Taking the show online
Darrell Wabschall is a man on a mission.
The founder and CEO of the Vendor Center, the business-to-business, password-protected Web service, believes that there is a better way to efficiently connect retailer buyers with vendors and their products.
Brewing for the past six years, the idea for Vendor Center started out as an online trade show concept and soon morphed into something more permanent. “This is information that is valuable to retailers every day, not just once or twice a year,” he said. “It’s a 21st century solution that surprisingly hasn’t been adopted yet.”
Wabschall, a former home product marketer on the trade show circuit, said the germ of his idea was born at a hardware market, when a retail customer explained that she was going to go sightseeing instead of visiting Wabschall’s booth.
“That’s when it hit me,” he said. “I just busted a gut to get a booth, and a potential customer was going sightseeing. It’s a 1960s business model, masquerading as an up-to-date model,” he said.
There are those who disagree. And they’re quick to point out that the face-to-face interaction and walk-up-and-touch-it features of the current market system will never lose their appeal.
Wabschall believes the Vendor Center can find a role as a supplement to the existing go-to-market system, providing 24/7 information and interaction.
The Vendor Center is a system open to retailers for free. Revenue is generated from fees from participating vendors. “I like to use the analogy that it’s Wikipedia meets You-Tube meets Amazon.com,” Wabschall said. “It’s everything a vendor could possibly want a retailer to know about their product.”
Weiman cleans up nicely
A proliferation of specialty surfaces in the house — from stainless steel appliances to granite countertops to any number of glowing rectangles — means one thing: more specialty cleaners.
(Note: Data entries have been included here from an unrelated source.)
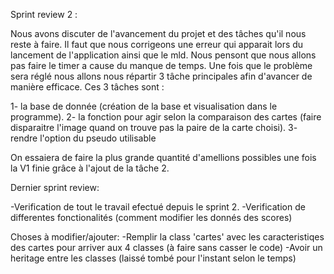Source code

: Sprint review 2 :

Nous avons discuter de l'avancement du projet et des tâches qu'il nous reste à faire.
Il faut que nous corrigeons une erreur qui apparait lors du lancement de l'application ainsi que le mld. 
Nous pensont que nous allons pas faire le timer a cause du manque de temps.
Une fois que le problème sera réglé nous allons nous répartir 3 tâche principales afin d'avancer de manière efficace. 
Ces 3 tâches sont :

1- la base de donnée (création de la base et visualisation dans le programme).
2- la fonction pour agir selon la comparaison des cartes (faire disparaitre l'image quand on trouve pas la paire de la carte choisi).
3- rendre l'option du pseudo utilisable

On essaiera de faire la plus grande quantité d'amellions possibles une fois la V1 finie grâce à l'ajout de la tâche 2.


Dernier sprint review:

-Verification de tout le travail efectué depuis le sprint 2.
-Verification de differentes fonctionalités (comment modifier les donnés des scores)

Choses à modifier/ajouter:
-Remplir la class 'cartes' avec les caracteristiqes des cartes pour arriver aux 4 classes (à faire sans casser le code)
-Avoir un heritage entre les classes (laissé tombé pour l'instant selon le temps)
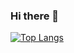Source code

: ### Hi there 👋

[![Top Langs](https://github-readme-stats-crackedpoly.vercel.app/api/top-langs/?username=crackedpoly&layout=compact)](https://github.com/anuraghazra/github-readme-stats)
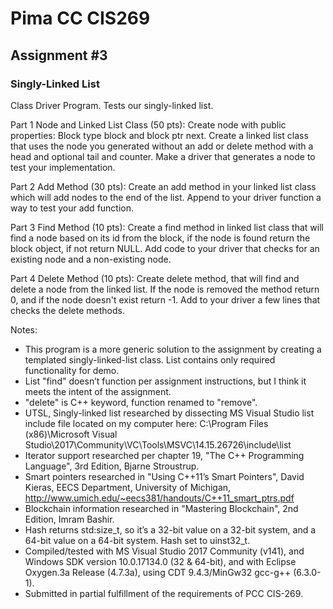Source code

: # Pima CC CIS269 
## Assignment #3
### Singly-Linked List

Class Driver Program. Tests our singly-linked list.

Part 1 Node and Linked List Class (50 pts):
Create node with public properties: Block type block and block ptr next. Create a linked list class that uses the node you generated without an add or delete method with a head and optional tail and counter. Make a driver that generates a node to test your implementation.

Part 2 Add Method (30 pts):
Create an add method in your linked list class which will add nodes to the end of the list. Append to your driver function a way to test your add function.

Part 3 Find Method (10 pts):
Create a find method in linked list class that will find a node based on its id from the block, if the node is found return the block object, if not return NULL. Add code to your driver that checks for an existing node and a non-existing node.

Part 4 Delete Method (10 pts):
Create delete method, that will find and delete a node from the linked list. If the node is removed the method return 0, and if the node doesn't exist return -1. Add to your driver a few lines that checks the delete methods.

Notes:
* This program is a more generic solution to the assignment by creating a templated singly-linked-list class. List contains only required functionality for demo.
* List "find" doesn’t function per assignment instructions, but I think it meets the intent of the assignment.
* "delete" is C++ keyword, function renamed to "remove".
* UTSL, Singly-linked list researched by dissecting MS Visual Studio list include file located on my computer here: C:\Program Files (x86)\Microsoft Visual Studio\2017\Community\VC\Tools\MSVC\14.15.26726\include\list
* Iterator support researched per chapter 19, "The C++ Programming Language", 3rd Edition, Bjarne Stroustrup.
* Smart pointers researched in "Using C++11’s Smart Pointers", David Kieras, EECS Department, University of Michigan, http://www.umich.edu/~eecs381/handouts/C++11_smart_ptrs.pdf
* Blockchain information researched in "Mastering Blockchain", 2nd Edition, Imram Bashir.
* Hash returns std:size_t, so it’s a 32-bit value on a 32-bit system, and a 64-bit value on a 64-bit system. Hash set to uinst32_t.
* Compiled/tested with MS Visual Studio 2017 Community (v141), and Windows SDK version 10.0.17134.0 (32 & 64-bit), and with Eclipse Oxygen.3a Release (4.7.3a), using CDT 9.4.3/MinGw32 gcc-g++ (6.3.0-1).
* Submitted in partial fulfillment of the requirements of PCC CIS-269.

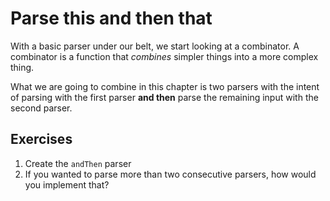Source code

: # Parse this and then that
With a basic parser under our belt, we start looking at a combinator. A combinator is a function that *combines* simpler things into a more complex thing.

What we are going to combine in this chapter is two parsers with the intent of parsing with the first parser **and then** parse the remaining input with the second parser.

## Exercises
1. Create the `andThen` parser
2. If you wanted to parse more than two consecutive parsers, how would you implement that?
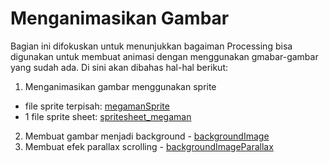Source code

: # Menganimasikan Gambar

Bagian ini difokuskan untuk menunjukkan bagaiman Processing bisa digunakan untuk membuat animasi dengan menggunakan gmabar-gambar yang sudah ada. Di sini akan dibahas hal-hal berikut:

1. Menganimasikan gambar menggunakan sprite
  + file sprite terpisah: [megamanSprite](https://github.com/lunchboxav/Animasi-Interaktif-dengan-Processing/tree/master/menganimasikan-gambar/megamanSprite)
  + 1 file sprite sheet: [spritesheet_megaman](https://github.com/lunchboxav/Animasi-Interaktif-dengan-Processing/tree/master/menganimasikan-gambar/spritesheet_megaman)
2. Membuat gambar menjadi background - [backgroundImage](https://github.com/lunchboxav/Animasi-Interaktif-dengan-Processing/tree/master/menganimasikan-gambar/backgroundImage)
3. Membuat efek parallax scrolling - [backgroundImageParallax](https://github.com/lunchboxav/Animasi-Interaktif-dengan-Processing/tree/master/menganimasikan-gambar/backgroundImageParallax)
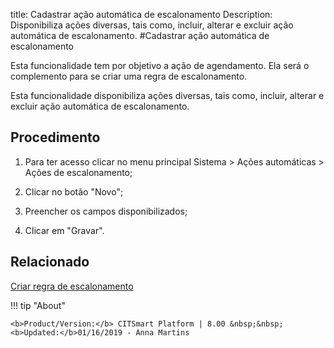 title: Cadastrar ação automática de escalonamento
Description: Disponibiliza ações diversas, tais como, incluir, alterar e excluir ação automática de escalonamento.
#Cadastrar ação automática de escalonamento

Esta funcionalidade tem por objetivo a ação de agendamento. Ela será o
complemento para se criar uma regra de escalonamento.

Esta funcionalidade disponibiliza ações diversas, tais como, incluir, alterar e
excluir ação automática de escalonamento.

Procedimento
----------------

1.  Para ter acesso clicar no menu principal Sistema \> Ações automáticas \>
    Ações de escalonamento;

2.  Clicar no botão "Novo";

3.  Preencher os campos disponibilizados;

4.  Clicar em "Gravar".


Relacionado
-------

[Criar regra de escalonamento](/pt-br/citsmart-esp-8/processes/tickets/use/create-escalation-rule.html)


!!! tip "About"

    <b>Product/Version:</b> CITSmart Platform | 8.00 &nbsp;&nbsp;
    <b>Updated:</b>01/16/2019 - Anna Martins
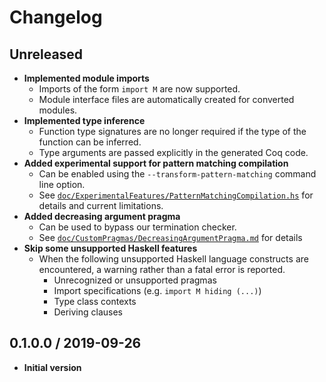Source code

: # Changelog

## Unreleased

 - **Implemented module imports**
    + Imports of the form `import M` are now supported.
    + Module interface files are automatically created for converted modules.
 - **Implemented type inference**
    + Function type signatures are no longer required if the type of the function can be inferred.
    + Type arguments are passed explicitly in the generated Coq code.
 - **Added experimental support for pattern matching compilation**
    + Can be enabled using the `--transform-pattern-matching` command line option.
    + See [`doc/ExperimentalFeatures/PatternMatchingCompilation.hs`][] for details and current limitations.
 - **Added decreasing argument pragma**
    + Can be used to bypass our termination checker.
    + See [`doc/CustomPragmas/DecreasingArgumentPragma.md`][] for details
 - **Skip some unsupported Haskell features**
    + When the following unsupported Haskell language constructs are encountered, a warning rather than a fatal error is reported.
      * Unrecognized or unsupported pragmas
      * Import specifications (e.g. `import M hiding (...)`)
      * Type class contexts
      * Deriving clauses

## 0.1.0.0 / 2019-09-26

 - **Initial version**

[`doc/ExperimentalFeatures/PatternMatchingCompilation.hs`]: https://github.com/FreeProving/free-compiler/blob/master/doc/ExperimentalFeatures/PatternMatchingCompilation.hs

[`doc/CustomPragmas/DecreasingArgumentPragma.md`]: https://github.com/FreeProving/free-compiler/blob/master/doc/CustomPragmas/DecreasingArgumentPragma.md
That’s the attitude at Gurnee, Ill.-based Weiman Products, which last month acquired several brands formerly in The Homax Group.
Mass merchants dominate cleaning product sales, but home improvement stores have an opportunity in the cleaning aisle, especially as the products continue to specialize, according to Weiman CEO Carl DeMasi.
“The overall market continues to grow, particularly the specialty cleaning sector,” he said. “Consumers are looking for advice, and the hardware store can provide that.”
Under the deal, Goo Gone, Magic, Stone Care International, OOPS! Paint Remover and Gonzo join the Weiman family of products, including the market-leading Weiman Cook Top Cleaner.
The company declined to reveal the terms of the deal. But DeMasi was open about the selling proposition of a specialty cleaning product. “They have to work,” he said. “Quality is No. 1. You need innovation. Not just another ‘me, too.’ ”
Cold: It’s for the birds
The recent cold snap (is it over yet?) led to a 55% increase in sales of wild bird seed, according to Global Harvest Foods, manufacturer of Audubon Park wild bird products.
It goes to show that seasonality is a big driver of seed and feed. “When temperatures become extreme, consumers get concerned about the ability of our wild animals to find food and shelter,” said Ed Mills, Global Harvest co-founder and president.
According to the Wild Bird Feed Industry Research Foundation’s latest study, 40.5 million U.S. households buy wild bird seed. And according to a Wild Bird Feeding Industry Research Foundation survey of 3,200 consumers, home improvement stores (including big boxes and independents) rank second in channel share.